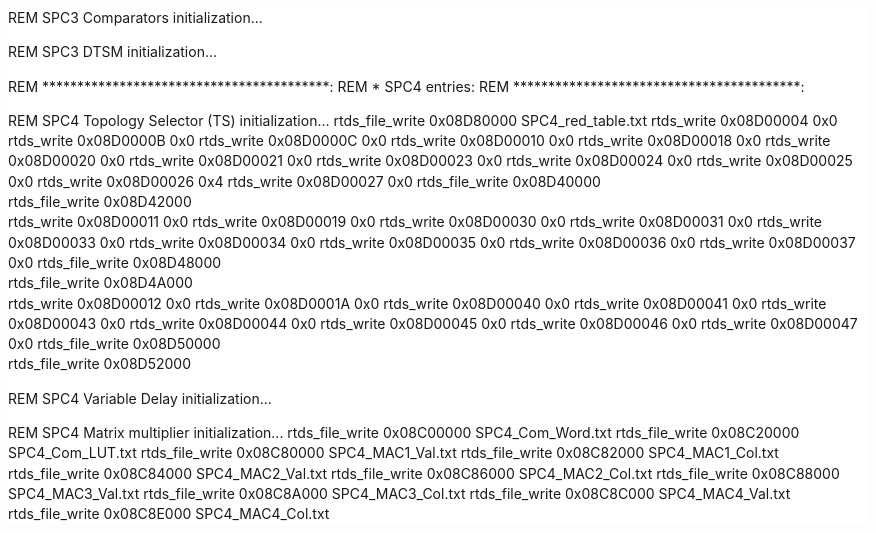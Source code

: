 REM SPC3 Comparators initialization... 

REM SPC3 DTSM initialization... 

REM *****************************************: 
REM * SPC4 entries:
REM *****************************************:
 
REM SPC4 Topology Selector (TS) initialization... 
rtds_file_write 0x08D80000 SPC4_red_table.txt
rtds_write 0x08D00004 0x0
rtds_write 0x08D0000B 0x0
rtds_write 0x08D0000C 0x0
rtds_write 0x08D00010 0x0
rtds_write 0x08D00018 0x0
rtds_write 0x08D00020 0x0
rtds_write 0x08D00021 0x0
rtds_write 0x08D00023 0x0
rtds_write 0x08D00024 0x0
rtds_write 0x08D00025 0x0
rtds_write 0x08D00026 0x4
rtds_write 0x08D00027 0x0
rtds_file_write 0x08D40000  
rtds_file_write 0x08D42000  
rtds_write 0x08D00011 0x0
rtds_write 0x08D00019 0x0
rtds_write 0x08D00030 0x0
rtds_write 0x08D00031 0x0
rtds_write 0x08D00033 0x0
rtds_write 0x08D00034 0x0
rtds_write 0x08D00035 0x0
rtds_write 0x08D00036 0x0
rtds_write 0x08D00037 0x0
rtds_file_write 0x08D48000  
rtds_file_write 0x08D4A000  
rtds_write 0x08D00012 0x0
rtds_write 0x08D0001A 0x0
rtds_write 0x08D00040 0x0
rtds_write 0x08D00041 0x0
rtds_write 0x08D00043 0x0
rtds_write 0x08D00044 0x0
rtds_write 0x08D00045 0x0
rtds_write 0x08D00046 0x0
rtds_write 0x08D00047 0x0
rtds_file_write 0x08D50000  
rtds_file_write 0x08D52000  

REM SPC4 Variable Delay initialization... 

REM SPC4 Matrix multiplier initialization... 
rtds_file_write 0x08C00000 SPC4_Com_Word.txt
rtds_file_write 0x08C20000 SPC4_Com_LUT.txt
rtds_file_write 0x08C80000 SPC4_MAC1_Val.txt
rtds_file_write 0x08C82000 SPC4_MAC1_Col.txt
rtds_file_write 0x08C84000 SPC4_MAC2_Val.txt
rtds_file_write 0x08C86000 SPC4_MAC2_Col.txt
rtds_file_write 0x08C88000 SPC4_MAC3_Val.txt
rtds_file_write 0x08C8A000 SPC4_MAC3_Col.txt
rtds_file_write 0x08C8C000 SPC4_MAC4_Val.txt
rtds_file_write 0x08C8E000 SPC4_MAC4_Col.txt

----

§ WORK ORDER
Look back at the data above. Transcribe exactly the lines starting at the line that contains "rtds_write 0x08D00041 0x0" and ending at the line that contains "rtds_file_write 0x08C80000 SPC4_MAC1_Val.txt".

§ SOLUTION TO THE PROBLEM
rtds_write 0x08D00041 0x0
rtds_write 0x08D00043 0x0
rtds_write 0x08D00044 0x0
rtds_write 0x08D00045 0x0
rtds_write 0x08D00046 0x0
rtds_write 0x08D00047 0x0
rtds_file_write 0x08D50000  
rtds_file_write 0x08D52000  

REM SPC4 Variable Delay initialization... 

REM SPC4 Matrix multiplier initialization... 
rtds_file_write 0x08C00000 SPC4_Com_Word.txt
rtds_file_write 0x08C20000 SPC4_Com_LUT.txt
rtds_file_write 0x08C80000 SPC4_MAC1_Val.txt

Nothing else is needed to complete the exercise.